• [TASK OBJECTIVE] Each line in the entries that has the word "mathbb" has to be copied.

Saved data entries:

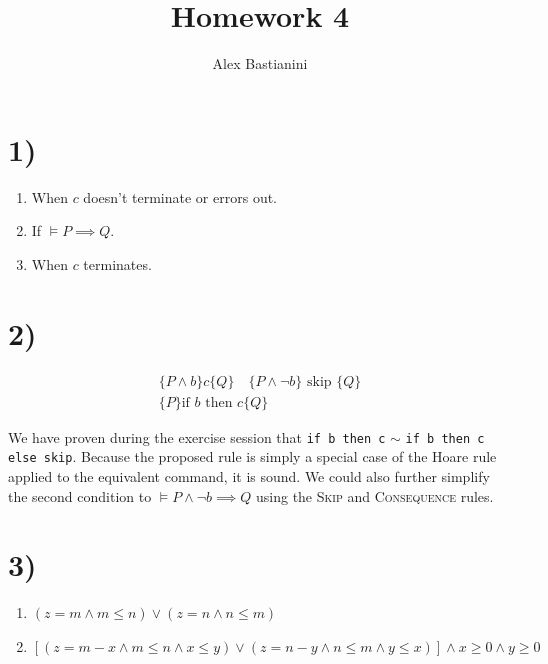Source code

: \documentclass[11pt]{article}
\title{Homework 4}
\author{Alex Bastianini}
\date{}
\newcommand{\infrule}[2]{%
  \begin{array}{c}
    #1 \\ \hline #2
  \end{array}%
}
\begin{document}
\maketitle

\section*{1)}
\begin{enumerate}
\item When $ c $ doesn't terminate or errors out.
\item If $ \models P \implies Q $.
\item When $ c $ terminates.
\end{enumerate}

\section*{2)}
\[
\infrule{ \{P \land b\} c \{Q\}\quad \{P \land \lnot b\} \text{ skip } \{Q\}}{ \{P\} \text{if } b \text{ then } c \{Q\}}
\]

We have proven during the exercise session that \texttt{if b then c} $ \sim $ \texttt{if b then c else skip}. Because the proposed rule is simply a special case of the Hoare rule applied to the equivalent command, it is sound. We could also further simplify the second condition to $ \models P \land \lnot b \implies Q $ using the \textsc{Skip} and \textsc{Consequence} rules.

\section*{3)}
\begin{enumerate}
  \item $ (z = m \land m \leq n) \lor (z = n \land n \leq m) $
  \item $ [(z = m - x \land m \leq n \land x \leq y) \lor (z = n - y \land n \leq m \land y \leq x)] \land x \geq 0 \land y \geq 0 $
\end{enumerate}
\end{document}
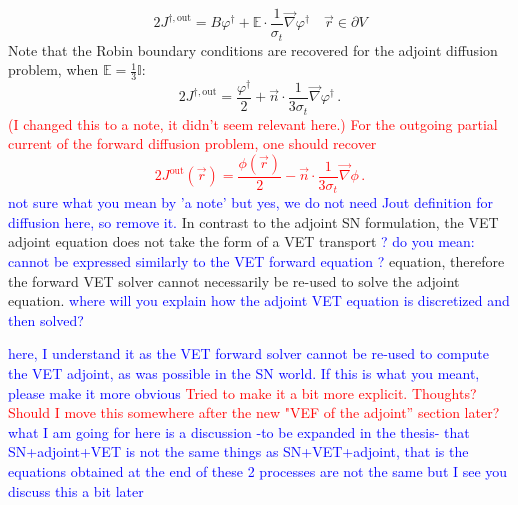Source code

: \documentclass[12pt]{report}
\newcommand{\vr}{\vec{r}}
\newcommand{\grad}{\vec{\nabla}}
\newcommand{\vefadj}{\varphi^\dag}
\newcommand{\bound}{\partial V}
\newcommand{\vn}{\vec{n}}
\newcommand{\Edd}{\mathbb{E}}
\newcommand{\sigt}{\sigma_t}
\newcommand{\comment}[2]{\marginpar{\textcolor{#2}{$\star$}}\textcolor{#2}{#1}\newline}
\newcommand{\iwh}[1]{\comment{#1}{red}}
\newcommand{\jcr}[1]{\comment{#1}{blue}}
\newcommand{\iwh}[1]{\phantom{a}}
\newcommand{\jcr}[1]{\phantom{a}}
\begin{document}
\begin{equation}
\label{adjVETBC}
2J^{\dag,\text{out}} = B \vefadj+ 
\Edd \cdot \frac{1}{\sigma_{t} } \vec{\nabla} \vefadj   \quad \vr \in \bound
\end{equation}
Note that the Robin boundary conditions are recovered for the adjoint diffusion problem, when $\Edd = \tfrac{1}{3} \mathbb{I}$:
\[
2 J^{\dag,\text{out}} = \frac{\vefadj}{2} + \vn \cdot \frac{1}{3\sigt} \grad \vefadj \,.
\]
\iwh{ (I changed this to a note, it didn't seem relevant here.) For the outgoing partial current of the forward diffusion problem, one should recover
\[
2 J^{\text{out}}(\vr) = \frac{\phi(\vr)}{2} \boxed{-} \vn \cdot \frac{1}{3\sigt} \grad \phi \,.
\]}
\jcr{not sure what you mean by 'a note' but yes, we do not need Jout definition for diffusion here, so remove it.}
In contrast to the adjoint SN formulation, the VET adjoint equation does not take the form of a VET transport \jcr{? do you mean: cannot be expressed similarly to the VET forward equation ?} equation, therefore the forward VET solver 
cannot necessarily be re-used to solve the adjoint equation. \jcr{where will you explain how the adjoint VET equation is discretized and then solved?}

\jcr{here, I understand it as the VET forward solver cannot be re-used to compute the VET adjoint,
as was possible in the SN world. If this is what you meant, please make it more obvious}
\iwh{Tried to make it a bit more explicit. Thoughts? Should I move this somewhere after the new "VEF of the adjoint'' section later?} 
\jcr{what I am going for here is a discussion -to be expanded in the thesis- that SN+adjoint+VET is not the same things as SN+VET+adjoint, that is the equations obtained at the end
of these 2 processes are not the same but I see you discuss this a bit later}
\end{document}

• [TASK ANSWER]
\newcommand{\Edd}{\mathbb{E}}
Note that the Robin boundary conditions are recovered for the adjoint diffusion problem, when $\Edd = \tfrac{1}{3} \mathbb{I}$:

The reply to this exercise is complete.